So let me officially introduce you to my new partner, life-long companion, Linus. Linus is my new liver by the way, and I'm hoping he likes his new residence at the Crenshaw Resort because we have all the amenities he will need to enjoy his life-long stay. I'm sure you would like to know why the name Linus –well for some odd reason I was thinking about the Peanut Gallery and I remembered that Linus has attachment issues (the blanket and thumb sucking.) So it hit me that I need this new liver to bond with my body and it's already attached so that's just half the battle.

Speaking of battle, I'm still in the ICU and I know nurses are constantly coming in my room for hourly checks. I wish I could remember some of the events that took place after I left the O.R. but that is all a blur to me. All I know is I'm finally alert and awake and can recognize my family in my room. I know my mom and dad have been here non-stop around the clock. I see my sister arrived (she came in the early am) and she is sitting down next to "KJ" talking. I don't remember much, but I do know that I had a bunch of doctors coming in to check on me as well. On my 2nd day in the ICU, I went for a walk with my dad around the hallway. The Transplant Team expects you to walk and move around; it helps with the healing process. After that walk, I was exhausted and the bed was where I was headed. I believe I slept most of the day because that is about all I remember.

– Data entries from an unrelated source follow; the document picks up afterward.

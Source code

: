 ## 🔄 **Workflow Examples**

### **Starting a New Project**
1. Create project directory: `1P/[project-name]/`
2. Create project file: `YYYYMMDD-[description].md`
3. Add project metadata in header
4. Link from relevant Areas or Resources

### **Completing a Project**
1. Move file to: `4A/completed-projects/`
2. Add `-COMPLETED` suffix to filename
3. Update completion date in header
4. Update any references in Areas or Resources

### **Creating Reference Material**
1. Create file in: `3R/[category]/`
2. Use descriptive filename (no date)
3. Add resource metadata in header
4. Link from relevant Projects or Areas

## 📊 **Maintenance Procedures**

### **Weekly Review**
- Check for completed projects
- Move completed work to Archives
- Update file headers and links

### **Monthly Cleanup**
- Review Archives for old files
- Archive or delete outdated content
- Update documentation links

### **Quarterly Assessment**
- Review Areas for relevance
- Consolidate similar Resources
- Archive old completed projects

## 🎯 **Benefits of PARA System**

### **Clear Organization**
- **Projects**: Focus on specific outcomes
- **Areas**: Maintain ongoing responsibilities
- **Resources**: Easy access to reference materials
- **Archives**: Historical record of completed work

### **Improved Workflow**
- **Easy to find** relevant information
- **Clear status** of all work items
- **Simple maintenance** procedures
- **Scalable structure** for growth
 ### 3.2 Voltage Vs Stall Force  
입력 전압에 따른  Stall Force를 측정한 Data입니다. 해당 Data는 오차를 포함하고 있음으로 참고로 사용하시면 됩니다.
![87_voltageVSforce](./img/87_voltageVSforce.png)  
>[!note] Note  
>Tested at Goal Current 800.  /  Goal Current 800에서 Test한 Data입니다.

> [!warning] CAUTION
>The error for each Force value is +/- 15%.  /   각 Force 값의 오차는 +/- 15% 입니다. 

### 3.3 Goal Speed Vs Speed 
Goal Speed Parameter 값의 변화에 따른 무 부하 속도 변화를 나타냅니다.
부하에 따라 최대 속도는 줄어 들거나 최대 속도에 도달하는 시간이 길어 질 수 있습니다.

On the 3rd day (which was my last day in the ICU) I was feeling better but still tired and heavy (water retention from the meds) so walking was the last thing on my mind. Well, just my luck, the physical therapist was walking in my room and was ready to walk. (I've had previous experience w/ PT in another hospital so I'm just hoping this is a good interaction.) Well, I started out with a walker and went around the hallway – I think the PT was impressed with my progress. I decided to drop the walker off at my room and go for lap 2 without it. I must say I was impressed myself at how well I was moving but was glad to make it back to my room. As I made it back to my room and got comfy in my chair I had a couple of visitors. My mom was already in my room, cleaning of course and Aida had walked in with her coffee in hand. Of course, she needed all the updates so I did my best to fill her in and my mom helped fill in the "blur" moments. Shortly after my high school/college friend, JP arrived and we talked for a while before he had to get back to Delaware for work. My last visitor for the morning was Isha (my friend for over 20 yrs.) It never fails that whenever we are together we still manage to pick right back up regardless of how much time that has passed since we have seen each other. She stayed for a couple of hours and then she headed home to let me get some rest.

I get in my bed to take a much-needed nap (the morning tired me out) and sleep away some pain. I think I slept for a couple of hours because Aisha was walking into my room as I was waking up. It was now the afternoon and I was hungry but still on a liquid diet. (Anybody that knows me knows I love my food and snacks.) I filled Aisha in on the events of the day and the progress I made. She stayed for a couple of hours and then she headed out. My nurse came in my room and informed me and my family that I would be moved from ICU to Tower 8 (the liver transplant floor.)

I guess I'm progressing along! These days are filled with nurses, techs, doctors, family/framily and sleep. I remember some things and some things I don't, but I'm glad I have a good support system to see me through this journey!